More than any other feature in C++, multiple
inheritance appears to be a large wart on the language.

3.2 Reference Parameters

Reference parameters allow you to pass parameters by
reference rather than by value. There are some
situations in which reference parameters are highly
desirable, namely operator overloading, where they
clean up an otherwise very ugly syntactical situation.
There are other cases where they can cause confusion
such as for base types. Reference parameters are an
attempt to clean up some of the notation associated
with pointers in C. In C, if you have a structure and
want to pass a pointer to it as a parameter you must
take the structure's address with the & operator.
References let the compiler do this for you. 

Linton [1993] contends that reference parameters
aid in storage management. Typically, a local object is
passed as a reference parameter. Therefore, the
receiving function is promising not to store the
parameter's address in a global data structure.

More fundamentally, a C++ programmer must
decide if their basic programming model is pointer
based or object based, that is, do they have pointers to
objects or just objects. This is complicated by the fact
that objects can be declared globally and locally, yet
the new operator returns a pointer to an object, not the
object itself. Reference parameters assume that you
are object based, not pointer based, however, this
makes it more awkward to use the new operator. Most
real applications use the new operator because most
applications need to dynamically allocate objects.
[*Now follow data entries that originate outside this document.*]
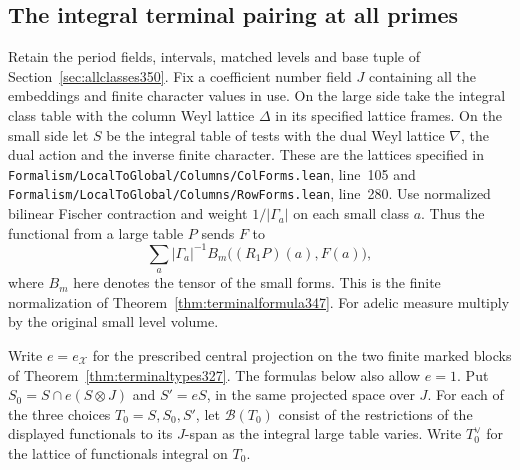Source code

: \documentclass[a4paper,11pt]{article}
\theoremstyle{definition}
\theoremstyle{remark}
\newcommand{\srcloc}[2]{{\small\nolinkurl{#1.lean}}, line~#2}
\numberwithin{equation}{section}
\begin{document}
\subsection{The integral terminal pairing at all primes}\label{sec:weylperiod351}

Retain the period fields, intervals, matched levels and base tuple
of Section~\ref{sec:allclasses350}. Fix a coefficient number
field \(J\) containing all the embeddings and finite character
values in use. On the large side take the integral class table
with the column Weyl lattice \(\Delta\) in its specified lattice
frames. On the small side let \(S\) be the integral table of
tests with the dual Weyl lattice \(\nabla\), the dual action and
the inverse finite character. These are the lattices specified
in \srcloc{Formalism/LocalToGlobal/Columns/ColForms}{105}
and \srcloc{Formalism/LocalToGlobal/Columns/RowForms}{280}.
Use normalized bilinear Fischer contraction and weight
\(1/|\Gamma_a|\) on each small class \(a\). Thus the functional
from a large table \(P\) sends \(F\) to
\[
            \sum_a |\Gamma_a|^{-1}
                          B_m\big((R_1P)(a),F(a)\big),
\]
where \(B_m\) here denotes the tensor of the small forms.
This is the finite normalization of Theorem~\ref{thm:terminalformula347}.
For adelic measure multiply by the original small level volume.

Write \(e=e_{\mathcal X}\) for the prescribed central projection
on the two finite marked blocks of Theorem~\ref{thm:terminaltypes327}.
The formulas below also allow \(e=1\).
Put \(S_0=S\cap e(S\otimes J)\) and \(S'=eS\), in the same
projected space over \(J\). For each of the three choices
\(T_0=S,S_0,S'\), let \(\mathcal B(T_0)\) consist of the
restrictions of the displayed functionals to its \(J\)-span as
the integral large table varies. Write \(T_0^\vee\) for the
lattice of functionals integral on \(T_0\).
\end{document}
Since we were all experienced C programmers, we
were comfortable with the notation associated with
pointers. We had also developed a programming
model in our heads which reference parameters
change. For example, in C, parameters cannot be
changed in a way which affects the calling function.
Early in our development someone used a reference
for an int parameter. Another person was reading the
code and thought he had found a bug because the int
was being passed to a routine and the next line clearly
assumed the int's value had changed. We all knew an
int passed by value could not be changed in the caller
so this must be a bug. However, since the caller
declared a reference parameter, the compiler was
actually passing in the address of the int, so the
parameter was being modified by the call. We avoided
references because of that incident, because our code
made heavy use of the new operator, and because we
did not use operator overloading. There are some
tricks which old dogs can't learn.

3.3 Friends

Friends allows you to specify that a function or an
entire class can access a class's private member fields
and functions.

We observed that friends are generally used when
interfaces are not cleanly defined. They can be thought
of as the casts of classes, that is, a way to circumvent
the language's built-in safeguards. We were not
successful in completely avoiding friends, but we
strongly suspect that the two places we used them
signify flaws in our interfaces. We discourage the use
of friends.

3.4 I/O Streams

C++ provides an I/O Streams package as a
replacement for C's stdio package. Stdout is
represented by the cout object and output is done
with the overloaded << operator; stdin is
represented by the cin object and input is done with
the overloaded >> operator.

We took an initial dislike to this package. We were
perfectly comfortable with printf, we were told that
I/O Streams have somewhat worse performance than
the stdio package, and we did not care for the
syntax. Actually, this package violates one of the
axioms for operator overloading that Hank told us
about - "Never overload an operator for something
other than its normal purpose". This package
overloads the shift operators for input and output.
Deciding to not use C++'s I/O streams was probably
one of the quicker decisions we made.

3.5 Operator Overloading

As mentioned above, we overloaded the new and
delete operators for some classes. Otherwise, we
did not use this feature. We felt that operator
overloading could be a very seductive feature, as you
can somewhat create your own language. This
temptation should be avoided. There are probably
some very good situations for operator overloading,
but care should be taken to ensure they are not used
gratuitously.

3.6 Default Arguments

Default arguments allow a function call to be missing
its trailing arguments and they will receive default
values. Default arguments are essentially a short-hand
for writing several overloaded functions.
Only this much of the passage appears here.